Week 1 of the Money Makeover Challenge
Over the past year, did you pay any fees because of bills that were paid late?
Did you pay interest on your credit card just because you forgot to transfer the money?
Or did you misplace paperwork that cost you time and dollars?
Today I’m going to give you an insight in to my rubbish ‘money management system’ and how it is being upgraded this week! The foundation for getting on top of your money is to have a simple and quick system for managing your bills and your spending. Laziness, or poor organisation will most certainly cost you money. It certainly did for me last year.
In the past I was so damn diligent when it came to paperwork, paying bills and reviewing spending. I had spiffy spreadsheets, dedicated time each week and an up to date filing system. Then along came my little munchkins, and a gazillion different competing priorities (like sleep!) and it has fallen by the wayside.
At the moment, in our home, there are three in-trays that live in various places. One is the buffet in the lounge room, one on my desk in my office and the other is an ‘unofficial’ inbox (i.e. a random pile of unattended correspondence!) on our dining table! Where paperwork ends up really depends on who collects the mail and where they put it!
The random pile of paperwork that seems to gravitate towards my dining table! Do you have one of these?

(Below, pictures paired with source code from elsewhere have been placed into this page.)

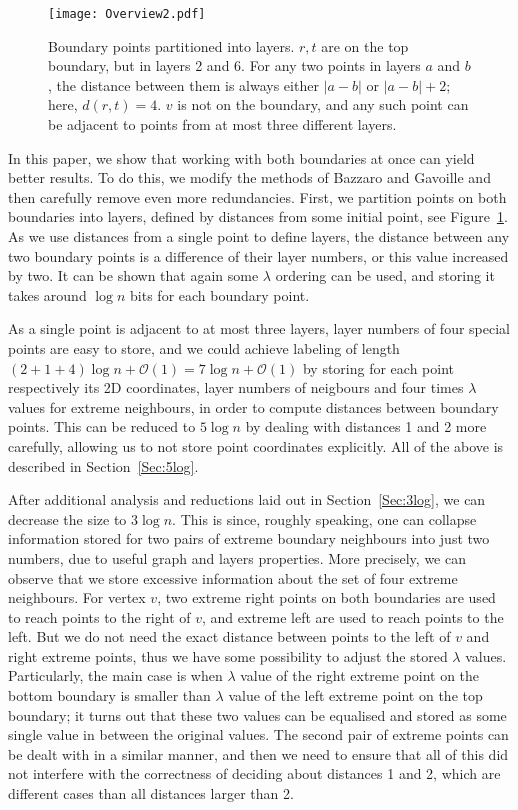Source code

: \documentclass[a4paper,11pt]{article}
\newcommand{\Oh}{\mathcal{O}}
\newcommand{\lam}{\lambda}
\begin{document}
\begin{figure}[h]
\begin{center}
  \texttt{[image: Overview2.pdf]}
\end{center}
\caption{Boundary points partitioned into layers. $r,t$ are on the top boundary, but in layers 2 and 6.
For any two points in layers $a$ and $b$, the distance between them is always either $|a-b|$ or $|a-b|+2$;
here, $d(r,t)=4$.
$v$ is not on the boundary, and any such point can be adjacent to points from at most three different layers.}
\label{Fig:Over2}
\end{figure}

In this paper, we show that working with both boundaries at once can yield better results.
To do this, we modify the methods of Bazzaro and Gavoille and then carefully remove even more redundancies.
First, we partition points on both boundaries into layers, defined by distances from some initial point,
see Figure~\ref{Fig:Over2}.
As we use distances from a single point to define layers, the distance between any two boundary points is a difference
of their layer numbers, or this value increased by two.
It can be shown that again some $\lam$ ordering can be used, and storing it takes around $\log{n}$ bits for each boundary point.

As a single point is adjacent to at most three layers, layer numbers of four special points are easy to store,
and we could achieve labeling of length $(2+1+4)\log{n}+\Oh(1)=7\log{n}+\Oh(1)$ by storing for each point respectively
its 2D coordinates, layer numbers of neigbours and four times $\lam$ values for extreme neighbours,
in order to compute distances between boundary points.
This can be reduced to $5\log{n}$ by dealing with distances 1 and 2 more carefully, allowing us to not store point coordinates explicitly.
All of the above is described in Section~\ref{Sec:5log}.

After additional analysis and reductions laid out in Section~\ref{Sec:3log}, we can decrease the size to $3\log{n}$.
This is since, roughly speaking, one can collapse information stored for two pairs of extreme
boundary neighbours into just two numbers, due to useful graph and layers properties.
More precisely, we can observe that we store excessive information about the set of four extreme neighbours.
For vertex $v$, two extreme right points on both boundaries are used to reach points to the right of $v$,
and extreme left are used to reach points to the left.
But we do not need the exact distance between points to the left of $v$ and right extreme points, thus we have some possibility
to adjust the stored $\lam$ values.
Particularly, the main case is when $\lam$ value of the right extreme point on the bottom boundary is smaller than 
$\lam$ value of the left extreme point on the top boundary;
it turns out that these two values can be equalised and stored as some single value in between the original values.
The second pair of extreme points can be dealt with in a similar manner, and then we need to ensure that all of this
did not interfere with the correctness of deciding about distances 1 and 2, which are different cases than all distances
larger than 2.
\end{document}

As a result, last year there were some bills that didn’t get paid on time, and some documents that I misplaced. Not to mention the fact that my completely useless paper system takes up more time and mental load for me than it needs to. Looking at my credit card bills, there were two times when our monthly payment was late, causing interest to kick in (costing us $105 in total). There were also two late fees on other bills totalling $55. Not super huge figures, but completely avoidable costs if we were just a little more diligent.
And in terms of recording our spending…. Well that didn’t happen at all last year! As I discussed a few weeks ago in my New Year post, this is on the agenda for 2018.
So I’ve come up with a very simple system to hopefully avoid these late fees and make the process of managing our money a little smoother. Here are some tips that you might be able to adopt yourself to come up with your own system.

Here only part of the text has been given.